Introduction
Bien qu'il soit plus normal que le vote se fasse en un seul jour, dans certains systèmes et certaines circonstances, le vote peut durer plus d'une journée. En ce cas, le vote prend généralement une des formes suivantes :
Plus d'un tour de scrutin
Les systèmes qui demandent deux tours de scrutin occasionneront un surcroît de travail aux gestionnaires électoraux et augmenteront les coûts de l'élection en plus d'ajouter aux besoins dans des domaines très coûteux comme la production de matériel, les préposés au vote et au dépouillement, la logistique et la sécurité. Dans le cas de bulletins sur lesquels les électeurs indiquent leur choix par une marque, la pression sera énorme pour produire à temps les bulletins du deuxième tour. La planification opérationnelle devra étudier attentivement et séparément les besoins de chaque tour. La production et la distribution du matériel en général et surtout pour le deuxième tour devront être attentivement planifiées et on devra tenter d'y trouver des économies en s'assurant qu'à chaque tour on utilise les mêmes emplacements et les mêmes préposés pour le vote et, autant que possible que les formulaires sont conçus pour servir aux deux tours.
Élections échelonnées
Le fait d'échelonner des élections selon les régions géographiques peut produire des économies si l'équipement, les facilités de logistique et de sécurité et le personnel expérimenté sont plutôt rares ou encore si l'envergure même de la population rend difficile la tenue d'une élection en un seul jour (voir election calendar - india, 1996). Coordonné par un organisme électoral national, un tel vote durant plus d'une journée permettra de partager efficacement les ressources et augmentera la capacité de l'organisme. Surtout en ce qui concerne des éléments importants comme la formation et la sécurité, échelonner les besoins par régions géographiques permettra le maximum d'efficacité avec peu de ressources.

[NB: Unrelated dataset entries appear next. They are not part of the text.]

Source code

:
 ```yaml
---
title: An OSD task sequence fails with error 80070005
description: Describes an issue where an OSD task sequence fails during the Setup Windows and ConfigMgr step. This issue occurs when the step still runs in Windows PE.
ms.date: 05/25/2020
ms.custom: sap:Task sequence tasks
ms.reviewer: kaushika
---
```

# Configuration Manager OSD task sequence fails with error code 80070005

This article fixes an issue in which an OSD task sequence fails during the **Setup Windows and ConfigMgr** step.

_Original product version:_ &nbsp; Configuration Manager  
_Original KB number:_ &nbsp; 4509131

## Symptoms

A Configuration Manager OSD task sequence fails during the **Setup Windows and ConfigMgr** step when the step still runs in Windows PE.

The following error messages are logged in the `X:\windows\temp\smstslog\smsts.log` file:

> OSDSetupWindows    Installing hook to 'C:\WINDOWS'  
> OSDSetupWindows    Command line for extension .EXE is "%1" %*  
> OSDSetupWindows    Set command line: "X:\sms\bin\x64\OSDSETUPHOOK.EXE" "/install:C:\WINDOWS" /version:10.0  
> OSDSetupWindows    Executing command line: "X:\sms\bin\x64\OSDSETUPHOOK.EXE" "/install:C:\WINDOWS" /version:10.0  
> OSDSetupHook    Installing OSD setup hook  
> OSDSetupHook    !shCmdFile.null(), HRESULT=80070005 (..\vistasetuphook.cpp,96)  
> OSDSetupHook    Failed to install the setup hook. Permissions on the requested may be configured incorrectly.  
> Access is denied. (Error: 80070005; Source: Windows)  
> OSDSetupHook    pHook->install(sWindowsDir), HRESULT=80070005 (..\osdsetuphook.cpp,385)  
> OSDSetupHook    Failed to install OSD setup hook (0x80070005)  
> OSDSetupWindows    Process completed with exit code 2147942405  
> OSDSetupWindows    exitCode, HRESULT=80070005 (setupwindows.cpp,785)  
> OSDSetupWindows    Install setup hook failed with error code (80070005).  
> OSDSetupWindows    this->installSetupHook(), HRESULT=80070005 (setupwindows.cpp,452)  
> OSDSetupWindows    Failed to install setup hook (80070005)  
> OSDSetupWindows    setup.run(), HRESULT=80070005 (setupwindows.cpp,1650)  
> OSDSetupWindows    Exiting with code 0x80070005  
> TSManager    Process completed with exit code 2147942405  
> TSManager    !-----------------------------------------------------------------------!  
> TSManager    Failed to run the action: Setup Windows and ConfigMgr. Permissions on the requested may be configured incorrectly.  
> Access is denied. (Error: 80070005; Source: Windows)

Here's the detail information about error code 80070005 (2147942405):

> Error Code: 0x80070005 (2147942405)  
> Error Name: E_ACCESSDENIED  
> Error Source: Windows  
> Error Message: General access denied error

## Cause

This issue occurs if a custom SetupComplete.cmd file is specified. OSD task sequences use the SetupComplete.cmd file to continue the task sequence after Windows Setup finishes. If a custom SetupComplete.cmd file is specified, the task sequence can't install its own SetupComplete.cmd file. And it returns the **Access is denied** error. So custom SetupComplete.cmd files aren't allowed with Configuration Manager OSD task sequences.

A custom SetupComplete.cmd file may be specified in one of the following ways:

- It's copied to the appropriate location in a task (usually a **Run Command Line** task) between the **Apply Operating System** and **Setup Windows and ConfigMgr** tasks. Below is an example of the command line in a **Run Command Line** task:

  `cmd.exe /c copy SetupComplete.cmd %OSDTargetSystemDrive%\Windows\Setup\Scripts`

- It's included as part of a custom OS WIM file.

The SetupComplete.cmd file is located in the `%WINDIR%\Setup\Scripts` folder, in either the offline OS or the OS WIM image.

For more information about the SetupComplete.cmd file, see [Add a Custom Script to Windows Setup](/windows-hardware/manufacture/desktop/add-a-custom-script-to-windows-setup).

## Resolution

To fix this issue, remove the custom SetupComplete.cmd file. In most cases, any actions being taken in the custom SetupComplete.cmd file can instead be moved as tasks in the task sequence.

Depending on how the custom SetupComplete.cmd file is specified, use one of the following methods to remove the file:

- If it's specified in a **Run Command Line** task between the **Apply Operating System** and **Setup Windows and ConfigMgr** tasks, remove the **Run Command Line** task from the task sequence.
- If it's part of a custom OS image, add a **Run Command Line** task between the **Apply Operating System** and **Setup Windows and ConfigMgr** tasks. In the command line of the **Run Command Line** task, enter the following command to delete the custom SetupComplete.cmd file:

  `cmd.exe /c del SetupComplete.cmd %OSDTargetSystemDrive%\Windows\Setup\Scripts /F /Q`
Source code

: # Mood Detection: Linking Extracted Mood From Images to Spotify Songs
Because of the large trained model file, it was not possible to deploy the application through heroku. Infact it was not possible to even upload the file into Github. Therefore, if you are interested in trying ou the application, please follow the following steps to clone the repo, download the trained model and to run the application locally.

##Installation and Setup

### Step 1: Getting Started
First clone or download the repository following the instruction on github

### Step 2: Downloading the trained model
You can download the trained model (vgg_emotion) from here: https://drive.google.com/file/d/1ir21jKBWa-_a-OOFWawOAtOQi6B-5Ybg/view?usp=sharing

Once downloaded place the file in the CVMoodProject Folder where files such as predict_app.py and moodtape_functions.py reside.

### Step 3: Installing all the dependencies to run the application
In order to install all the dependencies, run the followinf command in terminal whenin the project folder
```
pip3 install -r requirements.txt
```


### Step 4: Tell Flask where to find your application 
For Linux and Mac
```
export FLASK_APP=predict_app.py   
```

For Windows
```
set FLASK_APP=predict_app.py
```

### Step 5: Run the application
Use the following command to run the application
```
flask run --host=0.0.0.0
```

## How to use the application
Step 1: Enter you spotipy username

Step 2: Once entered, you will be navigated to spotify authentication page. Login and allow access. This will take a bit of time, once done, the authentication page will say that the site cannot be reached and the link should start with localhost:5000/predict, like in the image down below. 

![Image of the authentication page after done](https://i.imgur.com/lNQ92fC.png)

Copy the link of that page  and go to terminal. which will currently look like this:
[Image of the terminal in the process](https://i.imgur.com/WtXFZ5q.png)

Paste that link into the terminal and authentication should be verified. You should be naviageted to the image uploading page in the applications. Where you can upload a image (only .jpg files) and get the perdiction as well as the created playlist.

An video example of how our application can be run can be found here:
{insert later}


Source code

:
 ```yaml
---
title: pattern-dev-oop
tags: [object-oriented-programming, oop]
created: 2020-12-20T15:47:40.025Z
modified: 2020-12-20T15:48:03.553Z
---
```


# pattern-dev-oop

Les désavantages de cette méthode concernent surtout le contrôle des renseignements au sujet du dépouillement et des résultats et la possibilité que la tension et les problèmes de sécurité augmentent à cause de la durée du vote. Taire les résultats jusqu'à la fin du vote risque de causer des accusations de négligence professionnelle. Cette approche exige également que le matériel qui est prêt pour le dépouillement soit entreposé en sécurité dans un endroit central. Si le dépouillement se fait et les résultats sont annoncés à mesure que le vote progresse, on risque d'affecter le vote et de créer des tentations de manipulation dans les régions où le vote a lieu plus tard.
Vote durant plus d'une journée dans un même endroit
Cette approche présente plusieurs défis administratifs pour la prestation de services de façon économiquement efficace. Elle peut cependant être une occasion pour que les administrateurs ajustent les services à la lumière des problèmes rencontrés au début en ce qui concerne la logistique, l'affectation du personnel ou les procédures.
Dans l'examen de ces défis, il est utile de faire la différence entre les installations pour le vote spécial comme le vote des absents et les équipes ambulantes (voir Vote des absents, Vote à l'extérieur du pays, Vote par anticipation et Autres formes spéciales de vote), et les bureaux de vote ordinaires.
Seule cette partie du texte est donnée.